Task prompt
If a line in the entries below includes "utils", show that line.

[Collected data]
= Beginning of Section =

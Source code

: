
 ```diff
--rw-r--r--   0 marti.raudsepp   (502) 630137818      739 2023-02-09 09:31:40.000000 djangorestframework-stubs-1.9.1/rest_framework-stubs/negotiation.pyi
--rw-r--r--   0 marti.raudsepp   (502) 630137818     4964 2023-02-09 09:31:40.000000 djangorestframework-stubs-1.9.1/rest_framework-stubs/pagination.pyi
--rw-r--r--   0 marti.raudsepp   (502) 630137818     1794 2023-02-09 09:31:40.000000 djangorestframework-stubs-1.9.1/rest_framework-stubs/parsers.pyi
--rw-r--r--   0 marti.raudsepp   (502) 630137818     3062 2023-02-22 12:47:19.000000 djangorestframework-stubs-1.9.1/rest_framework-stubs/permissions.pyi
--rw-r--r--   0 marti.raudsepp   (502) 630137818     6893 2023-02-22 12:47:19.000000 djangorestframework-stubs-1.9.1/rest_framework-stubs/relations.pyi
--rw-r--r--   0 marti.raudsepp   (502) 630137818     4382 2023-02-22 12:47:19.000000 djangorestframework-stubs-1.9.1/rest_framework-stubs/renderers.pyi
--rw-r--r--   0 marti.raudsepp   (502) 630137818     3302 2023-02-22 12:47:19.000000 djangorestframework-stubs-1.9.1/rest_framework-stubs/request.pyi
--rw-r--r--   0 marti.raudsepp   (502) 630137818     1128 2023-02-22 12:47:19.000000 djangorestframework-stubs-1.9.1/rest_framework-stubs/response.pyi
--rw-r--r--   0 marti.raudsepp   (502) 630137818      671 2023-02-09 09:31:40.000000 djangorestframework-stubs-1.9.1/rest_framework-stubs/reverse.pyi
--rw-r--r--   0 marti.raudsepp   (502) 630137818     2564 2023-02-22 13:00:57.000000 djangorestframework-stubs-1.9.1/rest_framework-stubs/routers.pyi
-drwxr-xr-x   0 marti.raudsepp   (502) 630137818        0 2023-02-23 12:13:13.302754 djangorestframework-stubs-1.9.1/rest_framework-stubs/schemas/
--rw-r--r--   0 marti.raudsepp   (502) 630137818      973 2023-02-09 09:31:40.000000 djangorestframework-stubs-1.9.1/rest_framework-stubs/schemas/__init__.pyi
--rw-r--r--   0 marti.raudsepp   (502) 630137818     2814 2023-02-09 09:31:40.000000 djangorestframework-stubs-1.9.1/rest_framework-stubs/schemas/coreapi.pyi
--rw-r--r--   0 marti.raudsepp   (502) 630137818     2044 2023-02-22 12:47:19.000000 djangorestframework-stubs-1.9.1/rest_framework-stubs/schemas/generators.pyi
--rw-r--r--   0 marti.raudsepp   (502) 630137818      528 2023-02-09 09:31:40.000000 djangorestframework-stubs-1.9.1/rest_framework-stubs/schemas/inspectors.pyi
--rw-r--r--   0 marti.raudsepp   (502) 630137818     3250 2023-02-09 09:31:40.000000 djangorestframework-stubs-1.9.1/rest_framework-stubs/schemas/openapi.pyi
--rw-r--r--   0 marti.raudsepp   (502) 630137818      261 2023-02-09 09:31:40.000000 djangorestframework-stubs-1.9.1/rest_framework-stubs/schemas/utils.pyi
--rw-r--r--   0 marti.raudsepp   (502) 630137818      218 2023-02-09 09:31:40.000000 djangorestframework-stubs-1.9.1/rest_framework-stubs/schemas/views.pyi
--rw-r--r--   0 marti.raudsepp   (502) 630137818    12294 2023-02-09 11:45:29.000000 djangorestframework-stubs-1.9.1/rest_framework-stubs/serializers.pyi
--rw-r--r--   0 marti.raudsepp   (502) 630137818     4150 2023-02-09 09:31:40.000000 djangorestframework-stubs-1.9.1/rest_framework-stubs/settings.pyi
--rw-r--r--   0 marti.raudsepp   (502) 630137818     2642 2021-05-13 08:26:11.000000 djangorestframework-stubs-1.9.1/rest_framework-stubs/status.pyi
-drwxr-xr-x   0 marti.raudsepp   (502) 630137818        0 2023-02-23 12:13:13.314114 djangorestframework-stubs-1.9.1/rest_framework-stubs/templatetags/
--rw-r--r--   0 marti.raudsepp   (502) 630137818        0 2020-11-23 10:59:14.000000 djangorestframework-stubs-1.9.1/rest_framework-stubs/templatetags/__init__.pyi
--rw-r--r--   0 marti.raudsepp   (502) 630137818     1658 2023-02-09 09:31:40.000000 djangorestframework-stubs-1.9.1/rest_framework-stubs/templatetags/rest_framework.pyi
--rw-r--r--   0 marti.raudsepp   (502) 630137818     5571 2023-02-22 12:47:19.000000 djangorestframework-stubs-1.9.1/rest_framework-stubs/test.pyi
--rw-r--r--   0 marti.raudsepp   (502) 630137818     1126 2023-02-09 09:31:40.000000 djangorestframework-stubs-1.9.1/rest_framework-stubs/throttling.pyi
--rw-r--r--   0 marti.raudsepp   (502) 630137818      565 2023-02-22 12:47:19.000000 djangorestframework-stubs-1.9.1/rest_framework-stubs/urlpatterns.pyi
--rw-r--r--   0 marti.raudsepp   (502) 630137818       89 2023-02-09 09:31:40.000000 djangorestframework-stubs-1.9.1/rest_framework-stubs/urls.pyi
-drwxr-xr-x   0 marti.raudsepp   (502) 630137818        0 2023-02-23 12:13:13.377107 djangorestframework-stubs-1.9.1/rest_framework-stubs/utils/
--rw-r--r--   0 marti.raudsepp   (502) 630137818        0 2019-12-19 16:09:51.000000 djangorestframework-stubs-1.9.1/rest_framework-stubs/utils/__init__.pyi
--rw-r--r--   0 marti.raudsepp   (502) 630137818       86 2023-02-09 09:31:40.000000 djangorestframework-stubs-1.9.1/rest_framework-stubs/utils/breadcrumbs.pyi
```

= End of Section =

Answer for the task
--rw-r--r--   0 marti.raudsepp   (502) 630137818      261 2023-02-09 09:31:40.000000 djangorestframework-stubs-1.9.1/rest_framework-stubs/schemas/utils.pyi
-drwxr-xr-x   0 marti.raudsepp   (502) 630137818        0 2023-02-23 12:13:13.377107 djangorestframework-stubs-1.9.1/rest_framework-stubs/utils/
--rw-r--r--   0 marti.raudsepp   (502) 630137818        0 2019-12-19 16:09:51.000000 djangorestframework-stubs-1.9.1/rest_framework-stubs/utils/__init__.pyi
--rw-r--r--   0 marti.raudsepp   (502) 630137818       86 2023-02-09 09:31:40.000000 djangorestframework-stubs-1.9.1/rest_framework-stubs/utils/breadcrumbs.pyi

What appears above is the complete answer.